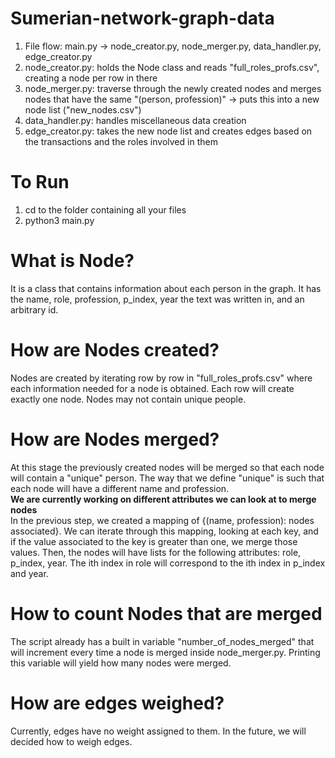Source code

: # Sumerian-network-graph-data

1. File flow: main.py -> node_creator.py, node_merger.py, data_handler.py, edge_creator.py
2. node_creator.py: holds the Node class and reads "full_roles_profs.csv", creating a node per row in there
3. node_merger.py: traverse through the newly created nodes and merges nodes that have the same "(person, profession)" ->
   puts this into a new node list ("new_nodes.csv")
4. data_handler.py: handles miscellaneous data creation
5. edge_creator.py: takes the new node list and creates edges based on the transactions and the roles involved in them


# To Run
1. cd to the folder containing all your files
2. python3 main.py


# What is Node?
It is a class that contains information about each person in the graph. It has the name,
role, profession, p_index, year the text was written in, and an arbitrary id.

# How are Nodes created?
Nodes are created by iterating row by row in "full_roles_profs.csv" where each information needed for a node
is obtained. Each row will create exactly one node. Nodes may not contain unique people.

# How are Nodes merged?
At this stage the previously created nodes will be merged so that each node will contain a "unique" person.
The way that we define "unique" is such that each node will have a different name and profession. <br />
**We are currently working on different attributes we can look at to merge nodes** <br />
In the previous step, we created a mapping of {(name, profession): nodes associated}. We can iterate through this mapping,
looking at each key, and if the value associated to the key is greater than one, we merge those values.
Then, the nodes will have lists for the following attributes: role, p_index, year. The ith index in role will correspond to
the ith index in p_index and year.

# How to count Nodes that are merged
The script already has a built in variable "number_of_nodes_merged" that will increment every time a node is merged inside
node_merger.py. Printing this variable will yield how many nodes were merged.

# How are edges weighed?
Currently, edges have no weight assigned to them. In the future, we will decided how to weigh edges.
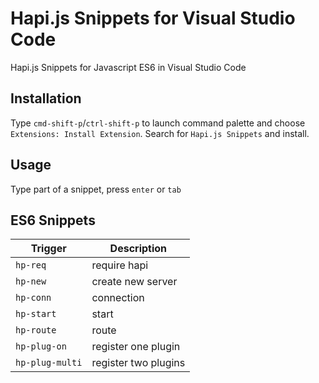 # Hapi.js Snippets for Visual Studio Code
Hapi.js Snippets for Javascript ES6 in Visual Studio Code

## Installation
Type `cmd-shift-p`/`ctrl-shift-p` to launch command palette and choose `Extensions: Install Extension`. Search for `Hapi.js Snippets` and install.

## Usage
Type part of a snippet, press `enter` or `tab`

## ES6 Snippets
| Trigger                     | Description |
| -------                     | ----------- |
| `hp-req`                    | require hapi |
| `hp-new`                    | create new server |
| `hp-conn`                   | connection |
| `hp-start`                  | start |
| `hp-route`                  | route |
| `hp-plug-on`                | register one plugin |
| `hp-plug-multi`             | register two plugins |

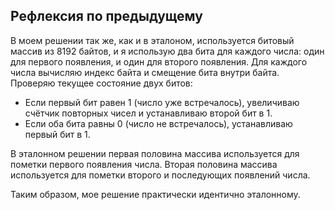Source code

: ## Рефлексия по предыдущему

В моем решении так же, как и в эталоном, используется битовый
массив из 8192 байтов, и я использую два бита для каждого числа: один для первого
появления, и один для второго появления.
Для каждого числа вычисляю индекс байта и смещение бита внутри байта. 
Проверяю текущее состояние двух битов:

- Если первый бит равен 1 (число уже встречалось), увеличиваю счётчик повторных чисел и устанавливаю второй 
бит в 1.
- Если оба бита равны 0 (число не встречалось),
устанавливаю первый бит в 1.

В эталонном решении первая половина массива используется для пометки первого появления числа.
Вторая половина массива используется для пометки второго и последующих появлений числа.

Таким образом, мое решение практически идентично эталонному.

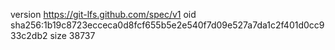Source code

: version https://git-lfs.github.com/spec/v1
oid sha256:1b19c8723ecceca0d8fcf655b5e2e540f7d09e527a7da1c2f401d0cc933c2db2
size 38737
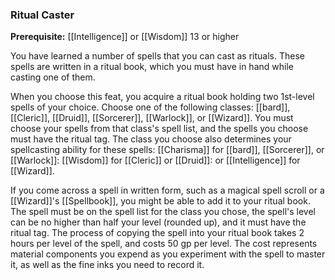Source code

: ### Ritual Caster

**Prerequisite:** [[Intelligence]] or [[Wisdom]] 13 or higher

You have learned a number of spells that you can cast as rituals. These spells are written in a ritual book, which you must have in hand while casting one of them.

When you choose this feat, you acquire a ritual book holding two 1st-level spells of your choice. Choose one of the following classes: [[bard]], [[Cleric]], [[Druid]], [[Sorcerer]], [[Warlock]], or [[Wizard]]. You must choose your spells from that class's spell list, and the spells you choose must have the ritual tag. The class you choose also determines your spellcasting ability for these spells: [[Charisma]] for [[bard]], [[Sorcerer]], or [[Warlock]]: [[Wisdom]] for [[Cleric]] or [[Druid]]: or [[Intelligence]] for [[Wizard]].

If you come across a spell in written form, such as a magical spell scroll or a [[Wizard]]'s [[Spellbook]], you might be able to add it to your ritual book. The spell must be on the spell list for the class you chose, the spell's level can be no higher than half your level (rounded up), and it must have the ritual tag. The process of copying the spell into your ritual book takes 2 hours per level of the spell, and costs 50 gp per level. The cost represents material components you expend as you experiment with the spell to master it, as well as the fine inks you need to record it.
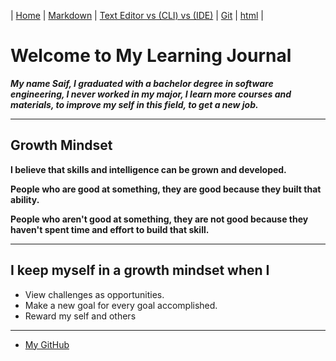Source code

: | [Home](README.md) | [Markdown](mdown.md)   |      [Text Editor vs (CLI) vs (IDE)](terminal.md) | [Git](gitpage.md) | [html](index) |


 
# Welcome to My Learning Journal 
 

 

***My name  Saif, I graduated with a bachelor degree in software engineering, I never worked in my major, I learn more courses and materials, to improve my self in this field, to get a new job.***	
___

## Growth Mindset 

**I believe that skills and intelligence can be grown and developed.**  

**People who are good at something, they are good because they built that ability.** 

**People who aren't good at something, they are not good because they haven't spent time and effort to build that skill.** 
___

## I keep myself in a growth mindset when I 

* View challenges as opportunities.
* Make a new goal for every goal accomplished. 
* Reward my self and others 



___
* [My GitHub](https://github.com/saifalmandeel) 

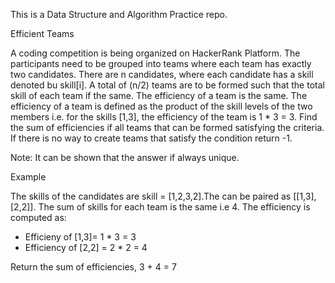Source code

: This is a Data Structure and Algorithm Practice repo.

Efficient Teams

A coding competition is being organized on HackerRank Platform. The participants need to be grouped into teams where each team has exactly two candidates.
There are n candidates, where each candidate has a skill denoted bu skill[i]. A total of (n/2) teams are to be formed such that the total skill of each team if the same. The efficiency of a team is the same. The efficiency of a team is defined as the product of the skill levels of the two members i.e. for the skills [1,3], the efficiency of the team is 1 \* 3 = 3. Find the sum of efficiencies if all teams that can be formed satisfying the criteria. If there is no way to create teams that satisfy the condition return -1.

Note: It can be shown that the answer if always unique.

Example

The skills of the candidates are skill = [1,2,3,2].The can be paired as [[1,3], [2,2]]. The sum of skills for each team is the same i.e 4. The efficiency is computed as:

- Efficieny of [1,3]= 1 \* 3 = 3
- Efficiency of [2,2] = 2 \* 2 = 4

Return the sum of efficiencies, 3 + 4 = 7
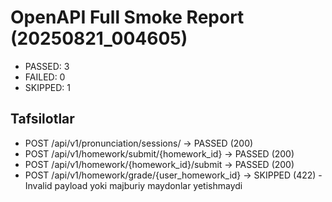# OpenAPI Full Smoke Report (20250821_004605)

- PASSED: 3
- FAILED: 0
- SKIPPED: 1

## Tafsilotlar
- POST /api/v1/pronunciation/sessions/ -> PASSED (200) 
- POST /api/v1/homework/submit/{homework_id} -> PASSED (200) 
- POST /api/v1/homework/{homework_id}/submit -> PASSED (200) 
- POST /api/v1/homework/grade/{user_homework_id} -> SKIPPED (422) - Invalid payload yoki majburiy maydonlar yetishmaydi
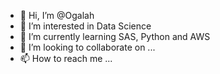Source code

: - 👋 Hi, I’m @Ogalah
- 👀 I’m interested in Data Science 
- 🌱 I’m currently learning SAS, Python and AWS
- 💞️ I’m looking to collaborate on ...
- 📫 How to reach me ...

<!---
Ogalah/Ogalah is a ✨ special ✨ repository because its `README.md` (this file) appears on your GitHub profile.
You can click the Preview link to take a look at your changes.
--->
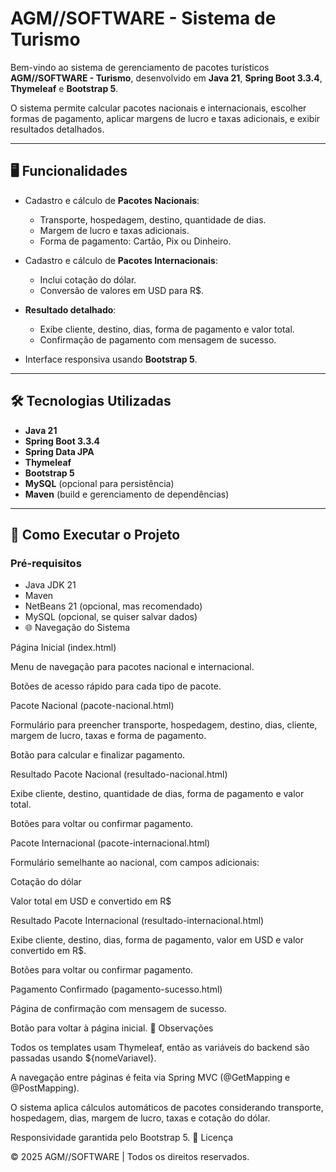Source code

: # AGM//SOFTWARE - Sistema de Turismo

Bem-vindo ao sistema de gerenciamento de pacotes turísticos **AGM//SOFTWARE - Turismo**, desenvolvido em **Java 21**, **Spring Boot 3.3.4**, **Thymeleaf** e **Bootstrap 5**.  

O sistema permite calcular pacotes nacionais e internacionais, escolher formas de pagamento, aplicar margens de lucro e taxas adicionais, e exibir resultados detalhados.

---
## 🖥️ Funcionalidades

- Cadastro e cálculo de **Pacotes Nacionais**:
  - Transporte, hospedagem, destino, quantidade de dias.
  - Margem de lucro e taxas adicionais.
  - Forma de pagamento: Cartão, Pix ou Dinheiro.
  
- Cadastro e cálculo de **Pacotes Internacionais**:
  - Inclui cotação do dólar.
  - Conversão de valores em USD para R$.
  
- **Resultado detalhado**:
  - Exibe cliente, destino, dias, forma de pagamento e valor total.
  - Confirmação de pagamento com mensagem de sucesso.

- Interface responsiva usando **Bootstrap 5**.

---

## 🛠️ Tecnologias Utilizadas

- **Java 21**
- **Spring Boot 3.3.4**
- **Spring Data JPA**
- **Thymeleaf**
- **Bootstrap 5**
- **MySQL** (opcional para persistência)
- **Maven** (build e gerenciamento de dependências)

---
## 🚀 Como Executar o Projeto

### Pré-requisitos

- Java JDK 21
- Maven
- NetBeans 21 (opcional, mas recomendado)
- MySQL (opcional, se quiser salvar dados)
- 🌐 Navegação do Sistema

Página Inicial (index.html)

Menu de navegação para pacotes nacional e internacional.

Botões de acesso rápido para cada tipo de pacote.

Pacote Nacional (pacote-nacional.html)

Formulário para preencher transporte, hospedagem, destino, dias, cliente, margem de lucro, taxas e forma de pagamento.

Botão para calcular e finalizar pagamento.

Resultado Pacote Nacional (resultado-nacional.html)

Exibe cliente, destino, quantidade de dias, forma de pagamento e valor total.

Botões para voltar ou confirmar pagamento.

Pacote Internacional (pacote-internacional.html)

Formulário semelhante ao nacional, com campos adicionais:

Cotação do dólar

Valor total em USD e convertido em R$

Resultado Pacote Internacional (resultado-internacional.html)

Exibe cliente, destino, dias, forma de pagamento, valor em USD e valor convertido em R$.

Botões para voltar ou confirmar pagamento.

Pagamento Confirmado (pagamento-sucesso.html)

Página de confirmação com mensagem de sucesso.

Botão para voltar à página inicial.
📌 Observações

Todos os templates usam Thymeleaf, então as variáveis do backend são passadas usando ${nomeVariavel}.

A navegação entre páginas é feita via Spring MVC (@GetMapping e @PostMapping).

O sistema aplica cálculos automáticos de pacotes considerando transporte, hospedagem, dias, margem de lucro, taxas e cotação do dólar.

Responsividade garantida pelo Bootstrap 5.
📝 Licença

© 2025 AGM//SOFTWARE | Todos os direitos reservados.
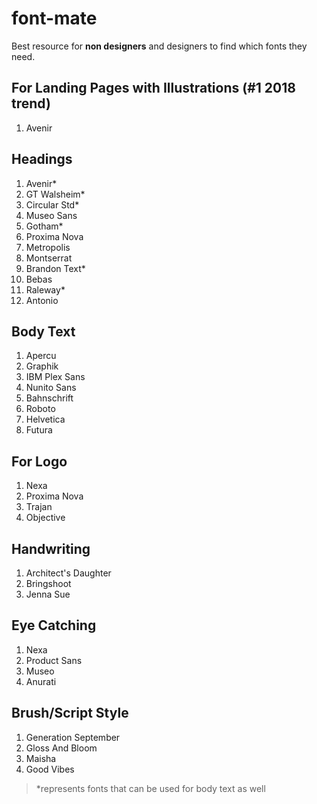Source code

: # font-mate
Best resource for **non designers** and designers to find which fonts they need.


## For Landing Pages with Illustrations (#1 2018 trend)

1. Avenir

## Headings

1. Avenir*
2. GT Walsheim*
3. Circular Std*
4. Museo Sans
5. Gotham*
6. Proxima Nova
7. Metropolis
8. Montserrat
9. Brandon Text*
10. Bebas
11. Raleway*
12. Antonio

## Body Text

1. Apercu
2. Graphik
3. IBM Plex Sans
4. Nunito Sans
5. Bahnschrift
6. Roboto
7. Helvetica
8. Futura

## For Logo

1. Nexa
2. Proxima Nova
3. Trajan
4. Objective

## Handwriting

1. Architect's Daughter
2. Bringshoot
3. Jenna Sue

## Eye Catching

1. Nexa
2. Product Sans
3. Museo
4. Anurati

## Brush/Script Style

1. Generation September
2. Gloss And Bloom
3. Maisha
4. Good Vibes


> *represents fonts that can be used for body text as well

# [What the task asks]
Check the material above line by line, and give only the number of lines holding the string "build".

# [Solution to this exercise]
2